Add to that selling internationally, and the whole thing becomes a circus.

Fruitbat


The Dismal

Post 3

A Passing Bowl of Petunias

I was led to believe that economics was changing the future in order to stop history repeating itself....or if you've managed to figure out how to make some money instead of just scraping by on the meagre amounts that employers pay then the system will be changed by the buggers (can I say buggers??) who didnt figure it out first..

By the way I failed my economics exam - twice then passed (just) many moons ago - forgotten it all now though (phew! what a relief!!)

Him over there next to the other one


The Dismal

Post 4

Lonnytunes - Winter Is Here

Are economists failed accountants or is it the other way round?


The problem with economics...

Post 5

26199

Such a system where there are lots of individual "agents" working according to a changing set of rules is called a "Complex Adaptive System". Economics can basically be thought of to be the study of such systems - and, indeed, progress is being made in understanding them.

The main thing that has been found out so far is that such systems are chaotic - essentially unpredictable, like the weather.

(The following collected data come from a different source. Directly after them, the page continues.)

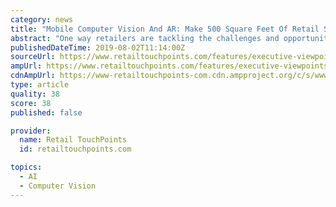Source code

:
 ```yaml
---
category: news
title: "Mobile Computer Vision And AR: Make 500 Square Feet Of Retail Space Feel Like 50,000 Square Feet"
abstract: "One way retailers are tackling the challenges and opportunities posed by the rebalancing of online versus physical shopping, is to experiment with smaller stores and even pop-up stores. It’s 80% cheaper to launch a pop-up shop than a traditional retail ..."
publishedDateTime: 2019-08-02T11:14:00Z
sourceUrl: https://www.retailtouchpoints.com/features/executive-viewpoints/mobile-computer-vision-and-ar-make-500-square-feet-of-retail-space-feel-like-50-000-square-feet
ampUrl: https://www.retailtouchpoints.com/features/executive-viewpoints/mobile-computer-vision-and-ar-make-500-square-feet-of-retail-space-feel-like-50-000-square-feet/amp
cdnAmpUrl: https://www-retailtouchpoints-com.cdn.ampproject.org/c/s/www.retailtouchpoints.com/features/executive-viewpoints/mobile-computer-vision-and-ar-make-500-square-feet-of-retail-space-feel-like-50-000-square-feet/amp
type: article
quality: 38
score: 38
published: false

provider:
  name: Retail TouchPoints
  id: retailtouchpoints.com

topics:
  - AI
  - Computer Vision
---
```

In fact, goverments and banks might feel like they have control over the economy, but it's all an illusion... like someone with the impression that they've worked out a "system" for beating the slot machines...

Economy can be a science - but in its most scientific form it doesn't tell us anything we want to know.


The Dismal

Post 6

A Passing Bowl of Petunias

Good Question!

I am an accountant (and I'm boring - just to maintain the tradition you understand!) - as to a failure at economics -well, er, um, er , yes.

The other thing that I fail at is growing household plants, not much of a connection but if Economics is a branch of accountancy then there may be a connection with household plants.

No, the other one


The problem with economics...

Post 7

Fruitbat (Eric the)

I'm starting to think that if economics is a science then it holds the same level of credibility as Astrology.
That book I started reading went to great lengths to emphasize the surrender of "Classical" economics to those of the WWW. The old system relied on supply-and-demand checks and balances. Apparently, they aren't useful in an electronic-money world where upgrades could've been incorporated into the first round of software...only there'd be nothing more to sell.

This whole thing makes me wonder since the current barometers for the health of major economies is housing-starts, minerals and anything old-economy. The new stuff, that's running a lot of today simply isn't being accounted for....or it wasn't, anyway.